Figure 8b shows the experimental V_B values for the Tb³⁺-doped core-cladding fiber at different wavelengths. At 1330 nm, the V_B value was −6.74 rad T⁻¹ m⁻¹, corresponding to an approximately seven-fold enhancement, compared to a commercial SMF measured at 1310 nm (V_B = 0.876 rad T⁻¹ m⁻¹) [20]. Although total internal reflection occurred within the fiber core, the experimental V_B values differed from those of the precursor bulk glasses. For example, at 650 and 1330 nm, the V_B values for the core-cladding fiber and the core precursor glass were −29.5 and −6.74 rad T⁻¹ m⁻¹ and −63.4 and −17.8 rad T⁻¹ m⁻¹, respectively. This behavior was addressed in two earlier theoretical and experimental studies of the Faraday effect in single-mode fibers [24,37]. Yoshino et al. reported the first work demonstrating that the effect of modal field spreading in the core and cladding of a fiber can contribute to differences in V_B between the precursor glass and the core in single-mode optical fibers [37]. As a result, it was possible to calculate the so-called effective Verdet constant (V_eff) theoretically, using experimental parameters such as the V_B values of the core and cladding and their respective refractive indices.

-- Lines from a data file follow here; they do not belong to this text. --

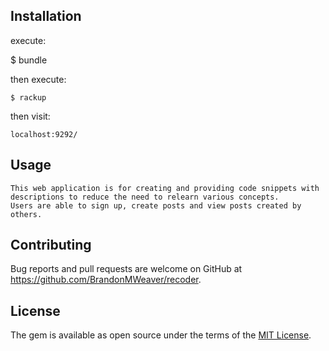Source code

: ## Installation

execute:

  $ bundle

then execute:

	$ rackup

then visit:

	localhost:9292/

## Usage

	This web application is for creating and providing code snippets with descriptions to reduce the need to relearn various concepts.
	Users are able to sign up, create posts and view posts created by others.

## Contributing

Bug reports and pull requests are welcome on GitHub at https://github.com/BrandonMWeaver/recoder.

## License

The gem is available as open source under the terms of the [MIT License](https://opensource.org/licenses/MIT).
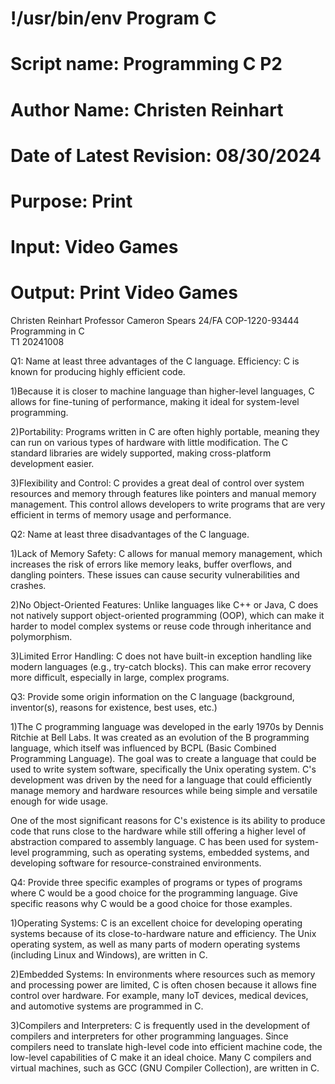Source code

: # !/usr/bin/env Program C
# Script name: Programming C P2
# Author Name: Christen Reinhart
# Date of Latest Revision: 08/30/2024
# Purpose: Print
# Input: Video Games
# Output: Print Video Games

Christen Reinhart 
Professor Cameron Spears
24/FA COP-1220-93444 Programming in C  
T1
20241008

Q1: Name at least three advantages of the C language.
Efficiency: C is known for producing highly efficient code. 

1)Because it is closer to machine language than higher-level languages, C allows for fine-tuning of performance, making it ideal for system-level programming.

2)Portability: Programs written in C are often highly portable, meaning they can run on various types of hardware with little modification. The C standard libraries are widely supported, making cross-platform development easier.

3)Flexibility and Control: C provides a great deal of control over system resources and memory through features like pointers and manual memory management. This control allows developers to write programs that are very efficient in terms of memory usage and performance.

Q2: Name at least three disadvantages of the C language.

1)Lack of Memory Safety: C allows for manual memory management, which increases the risk of errors like memory leaks, buffer overflows, and dangling pointers. These issues can cause security vulnerabilities and crashes.

2)No Object-Oriented Features: Unlike languages like C++ or Java, C does not natively support object-oriented programming (OOP), which can make it harder to model complex systems or reuse code through inheritance and polymorphism.

3)Limited Error Handling: C does not have built-in exception handling like modern languages (e.g., try-catch blocks). This can make error recovery more difficult, especially in large, complex programs.

Q3: Provide some origin information on the C language (background, inventor(s), reasons for existence, best uses, etc.)

1)The C programming language was developed in the early 1970s by Dennis Ritchie at Bell Labs. It was created as an evolution of the B programming language, which itself was influenced by BCPL (Basic Combined Programming Language). The goal was to create a language that could be used to write system software, specifically the Unix operating system. C's development was driven by the need for a language that could efficiently manage memory and hardware resources while being simple and versatile enough for wide usage.

One of the most significant reasons for C's existence is its ability to produce code that runs close to the hardware while still offering a higher level of abstraction compared to assembly language. C has been used for system-level programming, such as operating systems, embedded systems, and developing software for resource-constrained environments.

Q4: Provide three specific examples of programs or types of programs where C would be a good choice for the programming language. Give specific reasons why C would be a good choice for those examples.

1)Operating Systems: C is an excellent choice for developing operating systems because of its close-to-hardware nature and efficiency. The Unix operating system, as well as many parts of modern operating systems (including Linux and Windows), are written in C.

2)Embedded Systems: In environments where resources such as memory and processing power are limited, C is often chosen because it allows fine control over hardware. For example, many IoT devices, medical devices, and automotive systems are programmed in C.

3)Compilers and Interpreters: C is frequently used in the development of compilers and interpreters for other programming languages. Since compilers need to translate high-level code into efficient machine code, the low-level capabilities of C make it an ideal choice. Many C compilers and virtual machines, such as GCC (GNU Compiler Collection), are written in C.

In other words, this theory demonstrates that the total V_eff for the fiber differs from the values for the precursor bulk glass samples. Subsequently, Sun et al. reported theoretical calculations of V_eff using fiber parameters including experimental V_B values for the core and cladding bulk glass precursors of a 25 wt% terbium-doped core phosphate fiber with 6 wt% lanthanum-doped cladding [24]. In this case, the theoretically calculated V_eff for the Tb³⁺-doped core phosphate fiber was −6.2 ± 0.4 rad⁻¹ T⁻¹ m⁻¹ (at 1053 nm), while V_B for the core precursor glass was −9.3 rad T⁻¹ m⁻¹. According to Barczak et al., few published works have described glass compositions with high thermal stability that are suitable for drawing into optical fibers for magneto-optical applications while also reporting their Verdet constant (V_B) values [38]. In this work, although a multimode fiber was produced and characterized, the theoretical studies reported in the literature for single-mode fibers provided a useful basis for explaining the differences in V_B values between the bulk precursor glasses and the core-cladding fiber.

4. Conclusions

This work reports the design and fabrication of a core-cladding glass preform obtained by rotational casting and rod-in-tube techniques, followed by the successful drawing of a magneto-optical borogermanate fiber doped with a high concentration of Tb³⁺ ions. The thermal, optical, morphological, and magneto-optical properties of the precursor glasses and the terbium-doped core-cladding fiber were systematically investigated. The BGB-8Tb (cladding) and BGB-9Tb (core) compositions presented thermal stability parameters higher than 200 °C, showing that they were thermally stable against devitrification and making them excellent candidates for fiber manufacturing. After the drawing process, a magneto-optical core-cladding fiber with a 227 μm diameter was obtained. The fiber exhibited a minimum optical attenuation of 13 dB m⁻¹ at 1270 nm and a numerical aperture of 0.183. In magneto-optical characterization, the core-cladding fiber presented a Verdet constant (V_B) of −6.74 rad T⁻¹ m⁻¹ at 1330 nm. Nevertheless, there are significant possibilities for studying the magneto-optical applications of these fibers at 1310 nm, as this wavelength lies in the “O-band”, which is standard for short- to medium-distance communication links. In summary, this work successfully demonstrated the design, fabrication, and characterization of a Tb³⁺-doped borogermanate core-cladding optical fiber offering enhanced magneto-optical properties, with strong potential for use in advanced Faraday rotation devices.